Changelog:

Task

  1. We recommend doing this lab on Linux (a department machine or in a VM). If you do not, then see the compatiblity note below.

    If you experience issues with “Illegal instruction” errors either use a department machine (via NX or via SSHing into portal.cs.virginia.edu) or remove the GCC7 and Clang versions of sum from sum_benchmarks.c.

  2. Download the lab tarball here. Extract the tarball. (Last updated 5 April 2019)

  3. Build the lab with make and run the produced program ./sum. This will benchmark 4 different functions that equivalent to the following C function:

    unsigned short sum_C(long size, unsigned short * a) {
        unsigned short sum = 0;
        for (int i = 0; i < size; ++i) {
            sum += a[i];
        }
        return sum;
    }
    
  4. Create a copy of sum_simple.s, which contains a commented assembly implementation of the above sum function, called sum_unrolled2.s. (See below for an explanation.) Modify this copy to rename the sum function to sum_unrolled2 and unroll the loop to handle two elements per iteration. You do not need to handle sizes that are not multiples of 16.

    Add the resulting sum_unrolled2 function to sum_benchmarks.c, recompile with make, then observe how much faster the unrolled version is by running ./sum.

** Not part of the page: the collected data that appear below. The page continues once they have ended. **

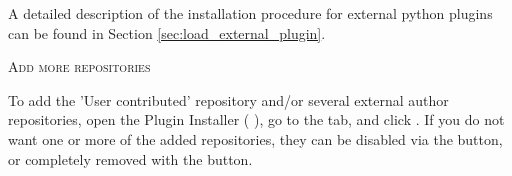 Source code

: A detailed description of the installation procedure for external python
plugins can be found in Section \ref{sec:load_external_plugin}.

\begin{Tip} \caption{\textsc{Add more repositories}}
To add the 'User contributed' repository and/or several external author repositories, open the
Plugin Installer ( \arrow {}),
go to the  tab, and click .
If you do not want one or more of the added repositories, they can be disabled via the
 button, or completely removed with the  button.
\end{Tip}
\FloatBarrier
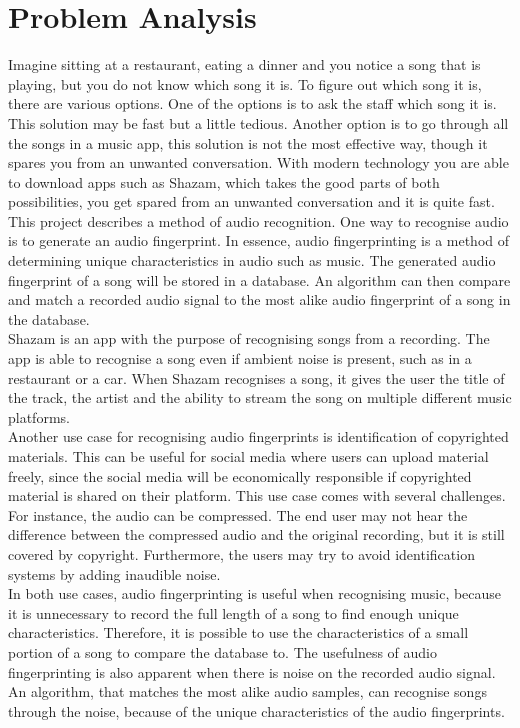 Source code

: \chapter{Problem Analysis}
Imagine sitting at a restaurant, eating a dinner and you notice a song that is playing, but you do not know which song it is. To figure out which song it is, there are various options. One of the options is to ask the staff which song it is. This solution may be fast but a little tedious. Another option is to go through all the songs in a music app, this solution is not the most effective way, though it spares you from an unwanted conversation. With modern technology you are able to download apps such as Shazam, which takes the good parts of both possibilities, you get spared from an unwanted conversation and it is quite fast.\\

\noindent This project describes a method of audio recognition. One way to recognise audio is to generate an audio fingerprint. In essence, audio fingerprinting is a method of determining unique characteristics in audio such as music. The generated audio fingerprint of a song will be stored in a database. An algorithm can then compare and match a recorded audio signal to the most alike audio fingerprint of a song in the database.\\ %
\indent Shazam is an app with the purpose of recognising songs from a recording. The app is able to recognise a song even if ambient noise is present, such as in a restaurant or a car. When Shazam recognises a song, it gives the user the title of the track, the artist and the ability to stream the song on multiple different music platforms. \cite{ShazamDescription} \\
\indent Another use case for recognising audio fingerprints is identification of copyrighted materials. This can be useful for social media where users can upload material freely, since the social media will be economically responsible if copyrighted material is shared on their platform. This use case comes with several challenges. For instance, the audio can be compressed. The end user may not hear the difference between the compressed audio and the original recording, but it is still covered by copyright. Furthermore, the users may try to avoid identification systems by adding inaudible noise. \cite{haitsma2003highly}\\
\indent In both use cases, audio fingerprinting is useful when recognising music, because it is unnecessary to record the full length of a song to find enough unique characteristics. Therefore, it is possible to use the characteristics of a small portion of a song to compare the database to. 
The usefulness of audio fingerprinting is also apparent when there is noise on the recorded audio signal. An algorithm, that matches the most alike audio samples, can recognise songs through the noise, because of the unique characteristics of the audio fingerprints. 


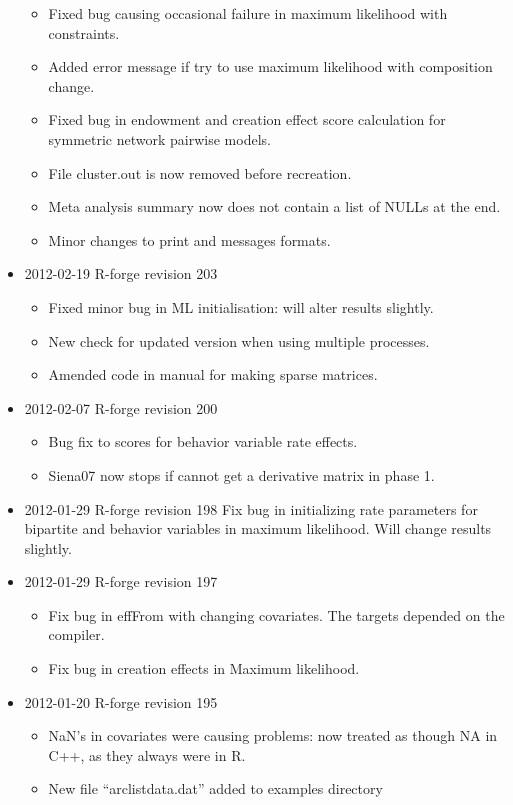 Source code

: \documentclass[a4paper,fleqn,11pt]{article}
\newcommand{\+}{\, + \,}
\begin{document}
\begin{small}
\begin{itemize}
\begin{itemize}
\item Fixed bug causing occasional failure in maximum likelihood with
  constraints.
\item Added error message if try to use maximum likelihood with composition
  change.
\item Fixed bug in endowment and creation effect score calculation for symmetric
  network pairwise models.
\item File cluster.out is now removed before recreation.
\item Meta analysis summary now does not contain a list of NULLs at the end.
\item Minor changes to print and messages formats.
\end{itemize}
\item 2012-02-19 R-forge revision 203
\begin{itemize}
\item Fixed minor bug in ML initialisation: will alter results slightly.
\item New check for updated version when using multiple processes.
\item Amended code in manual for making sparse matrices.
\end{itemize}
\item 2012-02-07 R-forge revision 200
\begin{itemize}
\item Bug fix to scores for behavior variable rate effects.
\item Siena07 now stops if cannot get a derivative matrix in phase 1.
\end{itemize}
\item 2012-01-29 R-forge revision 198
Fix bug in initializing rate parameters for bipartite and behavior variables in
maximum likelihood. Will change results slightly.
\item 2012-01-29 R-forge revision 197
\begin{itemize}
\item Fix bug in effFrom with changing covariates. The targets depended on the
compiler.
\item Fix bug in creation effects in Maximum likelihood.
\end{itemize}
\item 2012-01-20 R-forge revision 195
\begin{itemize}
\item NaN's in covariates were causing problems: now treated as though NA
    in C++, as they always were in R.
\item New file ``arclistdata.dat'' added to examples directory

\end{itemize}
\end{itemize}
\end{small}
\end{document}
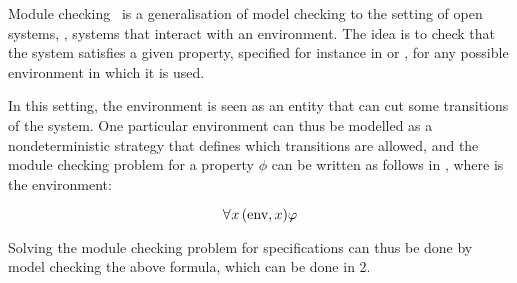 Module checking~\cite{kupferman2001module} is a generalisation of model checking to the setting
of open systems, \ie, systems that interact with an environment. The
idea is to check that the system satisfies a given property, specified
for instance in \LTL or \CTLs, for any possible environment in which
it is used.

In this setting, the environment is seen as an entity that can cut
some transitions of the system. One particular environment can thus be
modelled as a nondeterministic strategy that defines which transitions
are allowed, and the module checking problem for a property $\phi$ can
be written as follows in \SLref, where  is the environment:

\[\forall^{} x\, (\text{env},x) \varphi\]

Solving the module checking problem for \CTLs specifications can thus
be done by model checking the above \SLref formula, which can be done
in 2\EXPTIME.

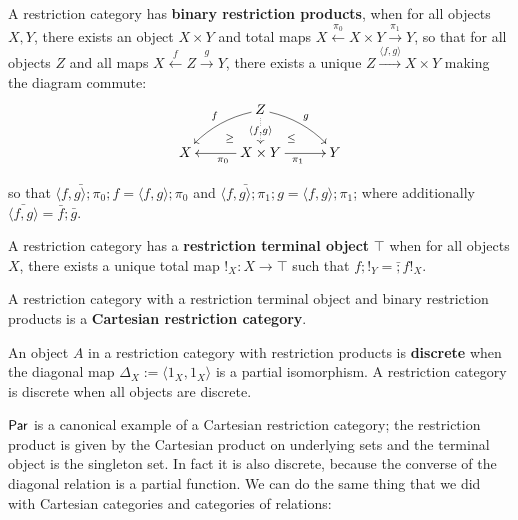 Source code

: \begin{definition}
A restriction category has {\bf binary restriction products}, when for all objects  $X,Y$, there exists an object $X\times Y$ and total maps $X \xleftarrow{\pi_0}  X\times Y \xrightarrow{\pi_1} Y$, so that for all objects $Z$ and all maps $X \xleftarrow{f} Z \xrightarrow{g} Y$, there exists a unique $Z\xrightarrow{\langle f,g \rangle} X\times Y$ making the diagram commute:
$$
\xymatrixrowsep{0.2cm}
\xymatrixcolsep{0.4cm}
\xymatrix{
&& Z\ar@{..>}[dd]|-{\langle f, g\rangle} \ar@/_/[ddll]_f \ar@/^/[ddrr]^g &&\\
& \ar@{}[dr]|-{\geq} && \ar@{}[dl] |-{\leq} &\\
X &&  X\times Y \ar[rr]_{\pi_1} \ar[ll]^{\pi_0}  && Y
}
$$

so that $\bar{\langle f, g\rangle ;\pi_0}; f = \langle f, g\rangle ;\pi_0$ and $\bar{\langle f, g\rangle; \pi_1} ;g = \langle f, g\rangle; \pi_1$;
where additionally $\bar{\langle f, g\rangle} =  \bar f ; \bar g$.


A restriction category has a {\bf restriction terminal object} $\top$ when for all objects $X$, there exists a unique total map $!_X:X\to\top$ such that $f ; !_Y = \bar ;  f !_X$.

A restriction category with a restriction terminal object and binary restriction products is a {\bf Cartesian restriction category}.


An object $A$ in a restriction category with restriction products is {\bf discrete} when the diagonal map $\Delta_X:=\langle 1_X, 1_X\rangle$ is a partial isomorphism. A restriction category is discrete when all objects are discrete. 
\end{definition}



$\mathsf{Par}$ is a canonical example of a Cartesian restriction category; the restriction product is given by the Cartesian product on underlying sets and the terminal object is  the singleton set. In fact it is also discrete, because the converse of the diagonal relation is a partial function. We can do the same thing that we did with Cartesian categories and categories of relations:





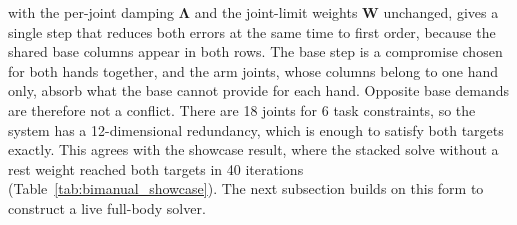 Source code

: \documentclass[12pt,a4paper]{article}
\begin{document}
\newpage
with the per-joint damping $\boldsymbol{\Lambda}$ and the joint-limit weights $\mathbf{W}$ unchanged, gives a single step that reduces both errors at the same time to first order, because the shared base columns appear in both rows. The base step is a compromise chosen for both hands together, and the arm joints, whose columns belong to one hand only, absorb what the base cannot provide for each hand. Opposite base demands are therefore not a conflict. There are 18 joints for 6 task constraints, so the system has a 12-dimensional redundancy, which is enough to satisfy both targets exactly. This agrees with the showcase result, where the stacked solve without a rest weight reached both targets in 40 iterations (Table~\ref{tab:bimanual_showcase}). The next subsection builds on this form to construct a live full-body solver.
\end{document}
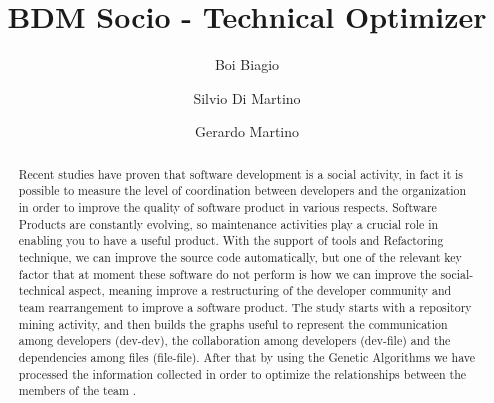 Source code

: \documentclass[sigconf]{acmart}
\begin{document}
\title{BDM Socio - Technical Optimizer}


\author{Boi Biagio}

\author{Silvio Di Martino}

\author{Gerardo Martino}

\renewcommand{\shortauthors}{}

\begin{abstract}
Recent studies have proven that software development is a social activity, in fact it is possible to measure the level of coordination between developers and the organization in order to improve the quality of software product in various respects. Software Products are constantly evolving, so maintenance activities play a crucial role in enabling you to have a useful product. With the support of tools and Refactoring technique, we can improve the source code automatically, but one of the relevant key factor that at moment these software do not perform is how we can improve the social-technical aspect, meaning improve a restructuring of the developer community and team rearrangement to improve a software product. The study starts with a repository mining activity, and then builds the graphs useful to represent the communication among developers (dev-dev), the collaboration among developers (dev-file) and the dependencies among files (file-file). After that by using the Genetic Algorithms we have processed the information collected in order to optimize the relationships between the members of the team \cite{palomba1}.
\end{abstract}
\end{document}
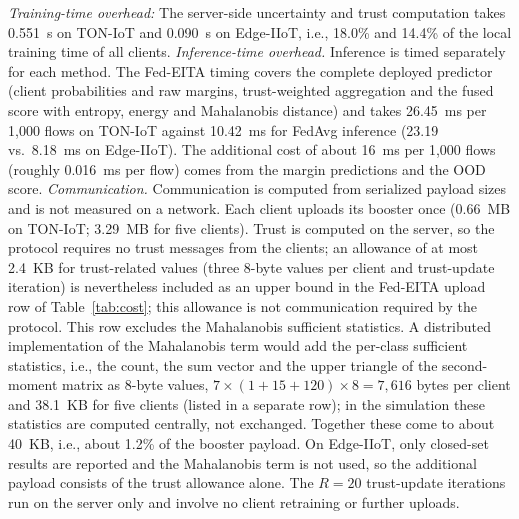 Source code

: \documentclass[pdflatex,sn-mathphys-num]{sn-jnl}
\begin{document}
{{{\emph{Training-time overhead:} The server-side uncertainty and trust computation takes 0.551~s on TON-IoT and 0.090~s on Edge-IIoT, i.e., 18.0\% and 14.4\% of the local training time of all clients. \emph{Inference-time overhead.} Inference is timed separately for each method. The Fed-EITA timing covers the complete deployed predictor (client probabilities and raw margins, trust-weighted aggregation and the fused score with entropy, energy and Mahalanobis distance) and takes 26.45~ms per 1{,}000 flows on TON-IoT against 10.42~ms for FedAvg inference (23.19 vs.\ 8.18~ms on Edge-IIoT). The additional cost of about 16~ms per 1{,}000 flows (roughly 0.016~ms per flow) comes from the margin predictions and the OOD score. \emph{Communication.} Communication is computed from serialized payload sizes and is not measured on a network. Each client uploads its booster once (0.66~MB on TON-IoT; 3.29~MB for five clients). Trust is computed on the server, so the protocol requires no trust messages from the clients; an allowance of at most 2.4~KB for trust-related values (three 8-byte values per client and trust-update iteration) is nevertheless included as an upper bound in the Fed-EITA upload row of Table~\ref{tab:cost}; this allowance is not communication required by the protocol. This row excludes the Mahalanobis sufficient statistics. A distributed implementation of the Mahalanobis term would add the per-class sufficient statistics, i.e., the count, the sum vector and the upper triangle of the second-moment matrix as 8-byte values, $7\times(1+15+120)\times8=7{,}616$ bytes per client and 38.1~KB for five clients (listed in a separate row); in the simulation these statistics are computed centrally, not exchanged. Together these come to about 40~KB, i.e., about 1.2\% of the booster payload. On Edge-IIoT, only closed-set results are reported and the Mahalanobis term is not used, so the additional payload consists of the trust allowance alone. The $R=20$ trust-update iterations run on the server only and involve no client retraining or further uploads.}




}}
\end{document}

  5. Repeat the previous step, but unroll to handle 4 elements per iteration (using the name sum_unrolled4).

  6. Create a copy of your sum_unrolled4.s called sum_multiple_accum.s. Rename the function in this copy to sum_multiple_accum and modify it to use multiple accumulators. (That is, multiple variables to store intermediate results, like slide 9 of the pipe6 lecture slides.) Make sure you obey the calling convention when choosing where to store the additional accumulators. Add this to sum_benchmarks.c and observe how much faster it is than the unrolled version.

  7. In sum_benchmarks.c, create a copy of sum_C called sum_multiple_accum_C that uses multiple accumulators like in your assembly solution. Compare its performance to the assembly version.

  8. In a text file called times.txt report the performance for the naive assembly version, and each of the versions you created on the largest size tested.

    If possible and you have time, we suggest testing on multiple machines (e.g. your laptop and a department machine).

  9. Run make looplab-submit.tar to create an archive of all your .s files and the text file. Submit this file to kytos. If you are working remotely on a department machine, our guide to using SSH and SCP or other file transfer tools may be helpful.

Files in the tarball

The supplied version of sum

The 4 versions we have supplied are:

Compatability note

OS X requires that function names have an additional leading underscore in assembly. So, the supplied assembly files will not work on OS X. The easiest thing to do is use Linux for the lab (either via SSH or via a VM). Alternately, you can modify the assembly files to add an _ before the function names (e.g. changing sum_simple: to _sum_simple: and .global sum_simple to .global _sum_simple).

If you experience issues with “Illegal instruction” errors, this means that your processor is a little older than we expected. Either use a department machine (via NX or via SSHing into portal.cs.virginia.edu) or remove the GCC7 and Clang versions of sum from sum_benchmarks.c.

Dealing with large output

You can redirect the output of ./sum to a file using something like

      ./sum > output.txt

    

Then open output.txt in a text editor.

No performance improvement?

Make sure you that your loop unrolling implementation does not increment the index i more than needed.

It is possible that, due to the simple nature of addition, that you will hit the latency bound rather quickly:

Appendix: Timing

Cycle counters

The timing code we have supplied uses the rdtsc (ReaD Time Stamp Counter) instruction to measure the performance of the function. Historically, this accessed a counter of the number of processor clock cycles. On current generation processors, where different processor cores have different clock rates and clock rates vary to save power, that is no longer how rdtsc works. On modern systems, rdtsc accesses the number of cycles of a counter that counts at a constant rate regardless of the actual clock speeds of each core. This means that the cycle counter reliably measures “wall clock” time rather than actually measuring the number of cycles taken.

Since clock rates vary on modern processors, measurements of wallclock time do not have an obvious correlation to number of clock cycles. A particular problem are processor features like Intel Turbo Boost or AMD Turbo Core. (These might generally be called “dynamic overclocking”.) In these cases, processor cores briefly operate at faster than the normal maximum clock rate. This means that microbenchmarks like ours my make the processor appear faster than it would be under normal operation — e.g., if we needed to compute sums repeatedly over a period of time. The cycle counter generally counts clock cycles at the “normal” sustained clock rate.

Taking minimums

The function tries to give the approximate minimum timing, ignoring temporary effects like moving arrays into cache or other things running on the system. To do this, it runs the function until:

It then returns the 5th shortest time (ordinarily within .5% of the shortest time).